LONDON, Nov 24 (Reuters) – Britain’s biggest high street bank Lloyds (LLOY.L) is putting around 2,500 jobs at risk as part of a shake-up, a source familiar with the matter told Reuters, amid a renewed push by lenders to slash costs.
Lloyds is poised to begin a consultation with staff in a number of roles, including analysts and product managers, the source said, adding many would go through a selection process and it was unclear how many would ultimately be cut.
Staff are expected to be informed of the process as early as next week, the source said, adding it would also involve the creation of 120 roles.
The Guardian first reported on the process.
“We are evolving and transforming our business to ensure we can do more for our customers and deliver the products and services they need,” a Lloyds spokesperson said, adding the bank was reviewing how teams worked without elaborating on potential cuts.

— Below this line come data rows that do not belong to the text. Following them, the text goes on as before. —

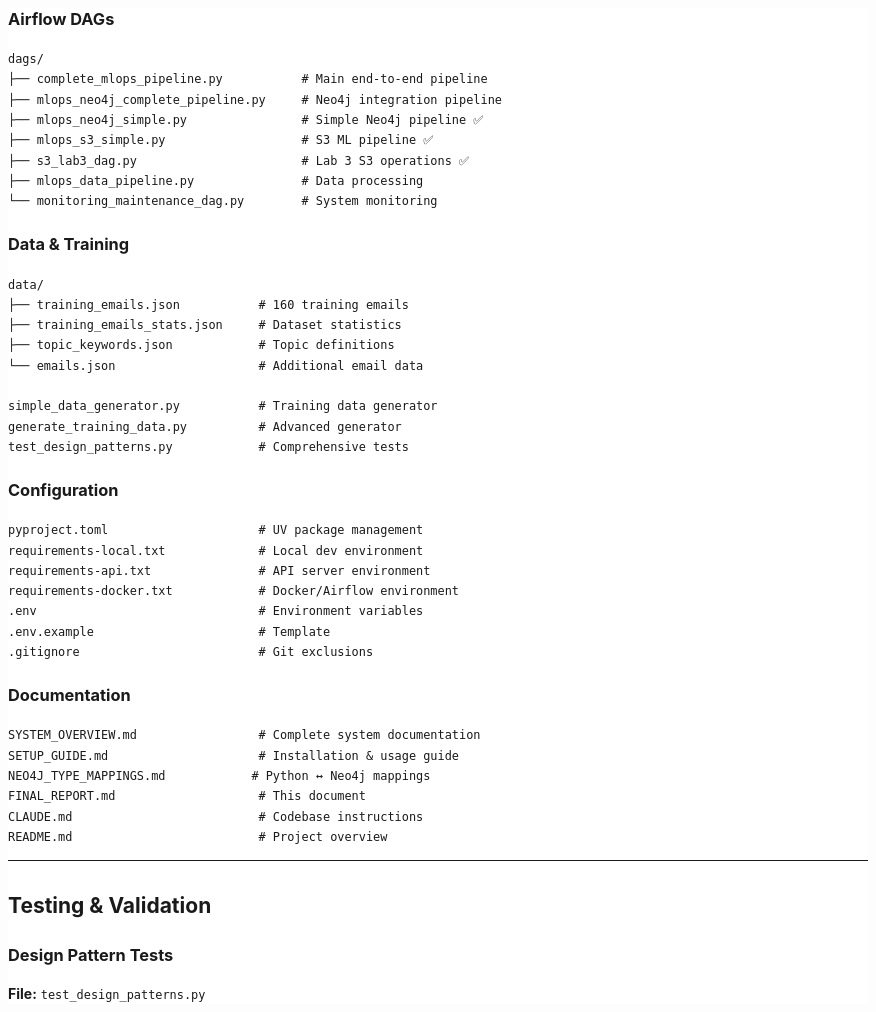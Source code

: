 ### Airflow DAGs
```
dags/
├── complete_mlops_pipeline.py           # Main end-to-end pipeline
├── mlops_neo4j_complete_pipeline.py     # Neo4j integration pipeline
├── mlops_neo4j_simple.py                # Simple Neo4j pipeline ✅
├── mlops_s3_simple.py                   # S3 ML pipeline ✅
├── s3_lab3_dag.py                       # Lab 3 S3 operations ✅
├── mlops_data_pipeline.py               # Data processing
└── monitoring_maintenance_dag.py        # System monitoring
```

### Data & Training
```
data/
├── training_emails.json           # 160 training emails
├── training_emails_stats.json     # Dataset statistics
├── topic_keywords.json            # Topic definitions
└── emails.json                    # Additional email data

simple_data_generator.py           # Training data generator
generate_training_data.py          # Advanced generator
test_design_patterns.py            # Comprehensive tests
```

### Configuration
```
pyproject.toml                     # UV package management
requirements-local.txt             # Local dev environment
requirements-api.txt               # API server environment
requirements-docker.txt            # Docker/Airflow environment
.env                               # Environment variables
.env.example                       # Template
.gitignore                         # Git exclusions
```

### Documentation
```
SYSTEM_OVERVIEW.md                 # Complete system documentation
SETUP_GUIDE.md                     # Installation & usage guide
NEO4J_TYPE_MAPPINGS.md            # Python ↔ Neo4j mappings
FINAL_REPORT.md                    # This document
CLAUDE.md                          # Codebase instructions
README.md                          # Project overview
```

---

## Testing & Validation

### Design Pattern Tests
**File:** `test_design_patterns.py`
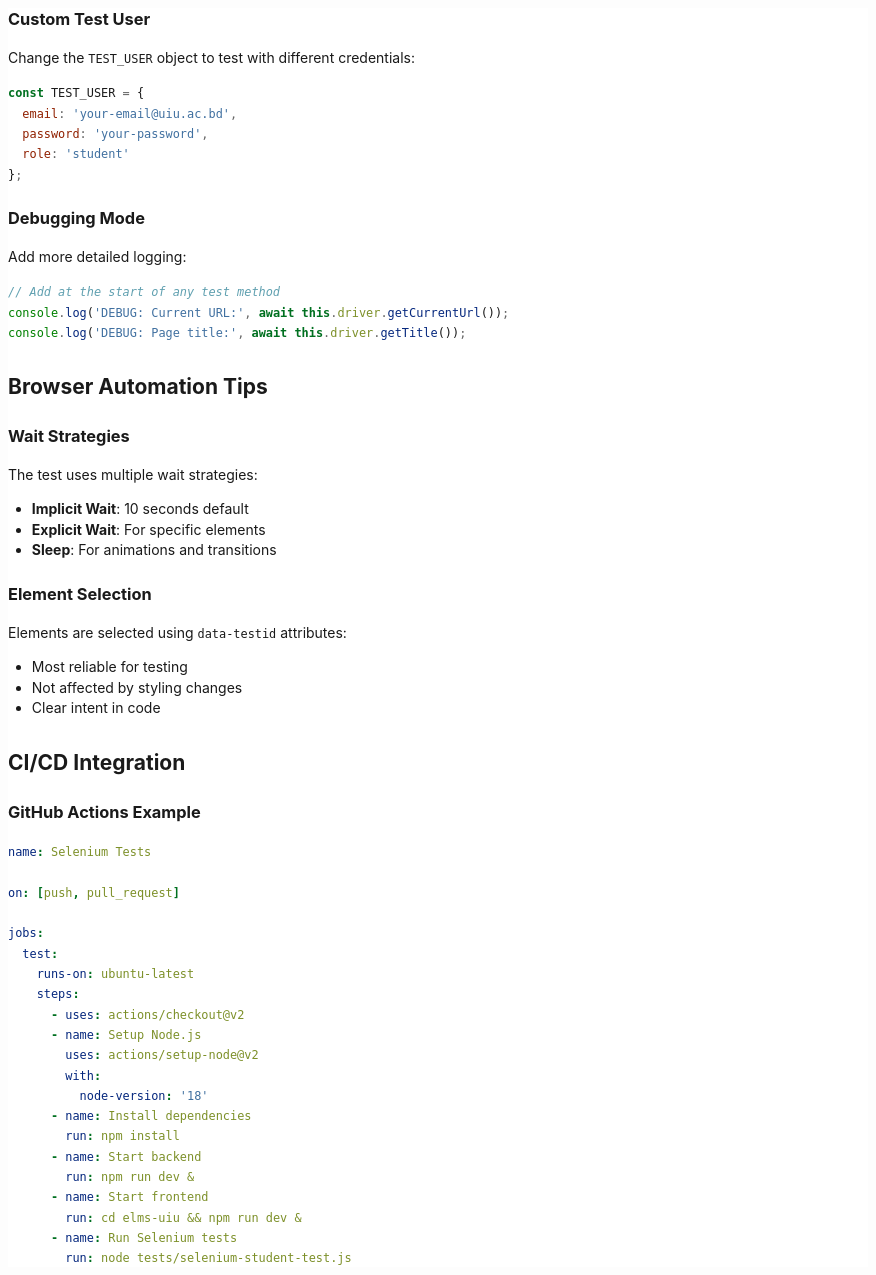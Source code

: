 ### Custom Test User
Change the `TEST_USER` object to test with different credentials:

```javascript
const TEST_USER = {
  email: 'your-email@uiu.ac.bd',
  password: 'your-password',
  role: 'student'
};
```

### Debugging Mode
Add more detailed logging:

```javascript
// Add at the start of any test method
console.log('DEBUG: Current URL:', await this.driver.getCurrentUrl());
console.log('DEBUG: Page title:', await this.driver.getTitle());
```

## Browser Automation Tips

### Wait Strategies
The test uses multiple wait strategies:
- **Implicit Wait**: 10 seconds default
- **Explicit Wait**: For specific elements
- **Sleep**: For animations and transitions

### Element Selection
Elements are selected using `data-testid` attributes:
- Most reliable for testing
- Not affected by styling changes
- Clear intent in code

## CI/CD Integration

### GitHub Actions Example
```yaml
name: Selenium Tests

on: [push, pull_request]

jobs:
  test:
    runs-on: ubuntu-latest
    steps:
      - uses: actions/checkout@v2
      - name: Setup Node.js
        uses: actions/setup-node@v2
        with:
          node-version: '18'
      - name: Install dependencies
        run: npm install
      - name: Start backend
        run: npm run dev &
      - name: Start frontend
        run: cd elms-uiu && npm run dev &
      - name: Run Selenium tests
        run: node tests/selenium-student-test.js
```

The news comes after Reuters reported on Thursday that Lloyds’ rival Barclays (BARC.L) is working on plans to save up to 1 billion pounds ($1.25 billion), which could involve cutting as many as 2,000 jobs.
Most British banks have reported a run of strong profits as higher rates lifted lending revenue. But investor concerns about tougher competition for savers’ cash and potential loan defaults amid a cost-of-living crisis are weighing on the sector.